··· DATA SUPPLIED
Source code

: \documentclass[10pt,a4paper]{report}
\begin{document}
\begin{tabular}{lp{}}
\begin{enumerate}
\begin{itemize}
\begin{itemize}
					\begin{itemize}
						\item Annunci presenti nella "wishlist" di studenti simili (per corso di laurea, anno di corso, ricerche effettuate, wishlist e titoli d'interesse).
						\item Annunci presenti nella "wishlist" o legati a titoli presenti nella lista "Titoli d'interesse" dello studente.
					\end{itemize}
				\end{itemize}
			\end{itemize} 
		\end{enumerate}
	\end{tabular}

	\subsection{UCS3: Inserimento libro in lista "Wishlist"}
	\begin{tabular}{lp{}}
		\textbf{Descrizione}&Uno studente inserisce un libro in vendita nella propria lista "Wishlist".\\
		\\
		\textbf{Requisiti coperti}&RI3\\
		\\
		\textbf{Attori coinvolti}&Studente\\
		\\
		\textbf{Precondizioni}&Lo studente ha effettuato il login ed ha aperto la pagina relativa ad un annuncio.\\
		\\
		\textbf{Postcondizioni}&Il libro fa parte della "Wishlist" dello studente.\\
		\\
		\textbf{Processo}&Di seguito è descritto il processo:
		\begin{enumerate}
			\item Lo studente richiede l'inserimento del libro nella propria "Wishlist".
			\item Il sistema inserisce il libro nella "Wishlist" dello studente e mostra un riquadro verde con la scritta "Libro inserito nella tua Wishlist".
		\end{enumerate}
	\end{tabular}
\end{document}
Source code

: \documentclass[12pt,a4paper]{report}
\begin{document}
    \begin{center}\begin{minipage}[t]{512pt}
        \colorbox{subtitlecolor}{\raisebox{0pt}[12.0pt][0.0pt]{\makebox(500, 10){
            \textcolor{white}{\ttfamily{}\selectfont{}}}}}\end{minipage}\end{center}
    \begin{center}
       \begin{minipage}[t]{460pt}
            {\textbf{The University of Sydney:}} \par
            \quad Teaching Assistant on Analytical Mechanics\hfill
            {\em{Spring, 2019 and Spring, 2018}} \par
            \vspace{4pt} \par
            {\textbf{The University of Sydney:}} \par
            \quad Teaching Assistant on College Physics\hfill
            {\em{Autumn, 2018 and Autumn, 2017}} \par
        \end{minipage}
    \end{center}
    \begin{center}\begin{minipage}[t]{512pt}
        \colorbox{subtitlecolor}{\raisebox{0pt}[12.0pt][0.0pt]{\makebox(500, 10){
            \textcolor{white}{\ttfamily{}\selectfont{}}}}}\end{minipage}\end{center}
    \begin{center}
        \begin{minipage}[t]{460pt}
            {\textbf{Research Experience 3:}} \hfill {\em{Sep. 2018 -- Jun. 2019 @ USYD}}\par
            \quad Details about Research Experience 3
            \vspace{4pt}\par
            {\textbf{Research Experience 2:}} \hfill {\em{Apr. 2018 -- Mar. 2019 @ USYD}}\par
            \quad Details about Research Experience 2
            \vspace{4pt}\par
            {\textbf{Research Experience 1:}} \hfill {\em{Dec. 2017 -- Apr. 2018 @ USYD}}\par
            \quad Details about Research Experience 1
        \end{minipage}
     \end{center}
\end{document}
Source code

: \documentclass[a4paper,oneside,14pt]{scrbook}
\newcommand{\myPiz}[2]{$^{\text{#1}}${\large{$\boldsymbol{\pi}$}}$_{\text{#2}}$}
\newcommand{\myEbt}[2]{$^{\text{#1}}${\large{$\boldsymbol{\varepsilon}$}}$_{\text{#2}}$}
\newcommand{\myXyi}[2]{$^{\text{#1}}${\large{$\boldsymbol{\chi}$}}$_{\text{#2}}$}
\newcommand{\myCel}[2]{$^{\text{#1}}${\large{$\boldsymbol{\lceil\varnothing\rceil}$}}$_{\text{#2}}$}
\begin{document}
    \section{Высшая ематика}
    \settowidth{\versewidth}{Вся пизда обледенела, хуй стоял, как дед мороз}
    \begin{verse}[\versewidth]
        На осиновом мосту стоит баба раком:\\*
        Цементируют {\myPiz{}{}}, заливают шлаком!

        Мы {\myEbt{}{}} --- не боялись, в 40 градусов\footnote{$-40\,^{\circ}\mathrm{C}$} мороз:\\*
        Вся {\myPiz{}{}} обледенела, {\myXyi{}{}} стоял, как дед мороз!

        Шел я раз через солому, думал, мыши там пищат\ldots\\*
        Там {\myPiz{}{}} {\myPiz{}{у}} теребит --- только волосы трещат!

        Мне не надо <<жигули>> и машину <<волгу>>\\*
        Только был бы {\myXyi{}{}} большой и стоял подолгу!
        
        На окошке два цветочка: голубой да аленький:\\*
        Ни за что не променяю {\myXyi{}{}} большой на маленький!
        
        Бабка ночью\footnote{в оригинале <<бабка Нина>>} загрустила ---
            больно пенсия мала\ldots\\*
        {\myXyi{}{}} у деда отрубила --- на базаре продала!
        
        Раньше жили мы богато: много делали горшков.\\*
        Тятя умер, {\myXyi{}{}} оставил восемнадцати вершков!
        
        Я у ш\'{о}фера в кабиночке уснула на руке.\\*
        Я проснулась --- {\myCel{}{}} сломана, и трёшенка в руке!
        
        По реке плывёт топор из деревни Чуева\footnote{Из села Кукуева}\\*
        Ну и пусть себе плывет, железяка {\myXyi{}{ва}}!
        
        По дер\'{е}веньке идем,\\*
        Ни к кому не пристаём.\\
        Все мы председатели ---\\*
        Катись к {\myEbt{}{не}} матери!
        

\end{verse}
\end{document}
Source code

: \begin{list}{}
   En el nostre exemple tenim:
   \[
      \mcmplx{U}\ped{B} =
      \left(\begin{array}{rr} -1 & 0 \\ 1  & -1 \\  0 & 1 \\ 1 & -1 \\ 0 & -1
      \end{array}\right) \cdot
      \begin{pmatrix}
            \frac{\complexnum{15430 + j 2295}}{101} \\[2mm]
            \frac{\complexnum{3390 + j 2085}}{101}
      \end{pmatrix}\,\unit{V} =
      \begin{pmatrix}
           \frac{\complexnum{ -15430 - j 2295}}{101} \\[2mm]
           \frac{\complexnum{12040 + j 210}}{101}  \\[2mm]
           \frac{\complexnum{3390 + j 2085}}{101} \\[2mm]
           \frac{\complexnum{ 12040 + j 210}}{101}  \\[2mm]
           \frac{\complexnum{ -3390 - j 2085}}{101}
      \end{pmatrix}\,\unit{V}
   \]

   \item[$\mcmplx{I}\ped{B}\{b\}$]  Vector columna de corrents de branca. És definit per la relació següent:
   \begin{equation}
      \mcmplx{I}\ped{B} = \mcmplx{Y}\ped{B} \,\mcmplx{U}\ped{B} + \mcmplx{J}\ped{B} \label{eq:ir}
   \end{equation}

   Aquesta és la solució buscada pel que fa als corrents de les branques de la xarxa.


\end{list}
······
WHAT THE TASK ASKS: Identify each line of the material where the word "unit" shows up, and copy it.

SOLUTION FOR THIS PROBLEM:
      \end{pmatrix}\,\unit{V} =
      \end{pmatrix}\,\unit{V}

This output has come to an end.